A ferromagnet behaves as an atomic spin
10 Apr 2026
We have demonstrated that a non-spinning ferromagnet features gyroscopic dynamics. This concept was suggested by Maxwell in 1861, in the attempt of searching for experimental evidence of a relation between magnetism and rotation (later found in a different way by Einstein-de Haas and Barnett) but never experimentally demonstrated. In our experiment we observe two librational modes of a levitated ferromagnet and find that the angular trajectories are elliptical, which is a signature of macroscopic gyromagnetic coupling. A full gyroscopic behaviour is expected for smaller nanomagnets, leading eventually to atomic-like dynamics, such as a macroscopic Larmor precession in an external field.

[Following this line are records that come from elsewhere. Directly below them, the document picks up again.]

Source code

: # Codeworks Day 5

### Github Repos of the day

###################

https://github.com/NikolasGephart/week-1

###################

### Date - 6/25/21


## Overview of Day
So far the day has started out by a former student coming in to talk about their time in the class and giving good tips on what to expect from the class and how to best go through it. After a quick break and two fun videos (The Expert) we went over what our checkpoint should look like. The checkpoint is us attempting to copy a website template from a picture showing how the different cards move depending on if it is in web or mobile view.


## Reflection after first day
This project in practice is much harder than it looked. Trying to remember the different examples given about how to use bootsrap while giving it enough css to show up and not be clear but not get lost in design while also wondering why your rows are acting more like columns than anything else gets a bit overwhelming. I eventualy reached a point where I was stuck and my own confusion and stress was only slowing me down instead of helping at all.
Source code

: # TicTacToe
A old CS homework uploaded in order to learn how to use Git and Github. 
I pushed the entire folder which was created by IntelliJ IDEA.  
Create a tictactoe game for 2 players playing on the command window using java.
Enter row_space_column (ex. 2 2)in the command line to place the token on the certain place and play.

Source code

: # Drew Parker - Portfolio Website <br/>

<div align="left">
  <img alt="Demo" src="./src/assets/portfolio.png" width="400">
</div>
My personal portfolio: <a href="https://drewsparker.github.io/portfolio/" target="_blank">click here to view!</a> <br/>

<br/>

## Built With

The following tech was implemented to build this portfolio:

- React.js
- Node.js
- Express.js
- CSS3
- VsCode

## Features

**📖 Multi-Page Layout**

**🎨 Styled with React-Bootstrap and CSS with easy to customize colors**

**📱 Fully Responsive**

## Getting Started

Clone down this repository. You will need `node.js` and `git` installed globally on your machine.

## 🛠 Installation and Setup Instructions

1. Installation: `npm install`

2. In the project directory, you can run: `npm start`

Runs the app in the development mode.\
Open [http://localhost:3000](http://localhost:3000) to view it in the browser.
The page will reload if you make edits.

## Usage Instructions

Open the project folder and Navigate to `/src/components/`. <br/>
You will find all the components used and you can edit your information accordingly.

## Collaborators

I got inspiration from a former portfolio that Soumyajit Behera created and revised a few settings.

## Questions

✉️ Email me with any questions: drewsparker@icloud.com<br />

Our paper has been published in Physical Review Letters and has got a quite huge impact: the paper has been selected as Editor's Suggestion and featured on APS Physics and on several other journals and websites: Nature, Phys.org, Science Uncovered, Società Italiana di Fisica.
Ultrasensitive Magnetometry
18 March 2025
We have realized a magnetometer based on a levitated ferromagnet in a superconducting trap, capable of overcoming the so called Energy Resolution Limit, a recently proposed benchmark for magnetometry which turns out to coincide with the standard quantum limit for most classes of magnetometers. Our magnetometer works in classical regime but can outperform most quantum limited sensors. In fact, the quantum limit of a mechanically-detected ferromagnetic sensor is orders of magnitude lower. Interestingly, our sensor can be seen as a modern version of the first magnetometer of history developed by Carl Friedrich Gauss in 1833. Therefore, we have indirectly shown that Gauss magnetometer is still, in some sense, the best on the market. Our paper has been published in Physical Review Letters.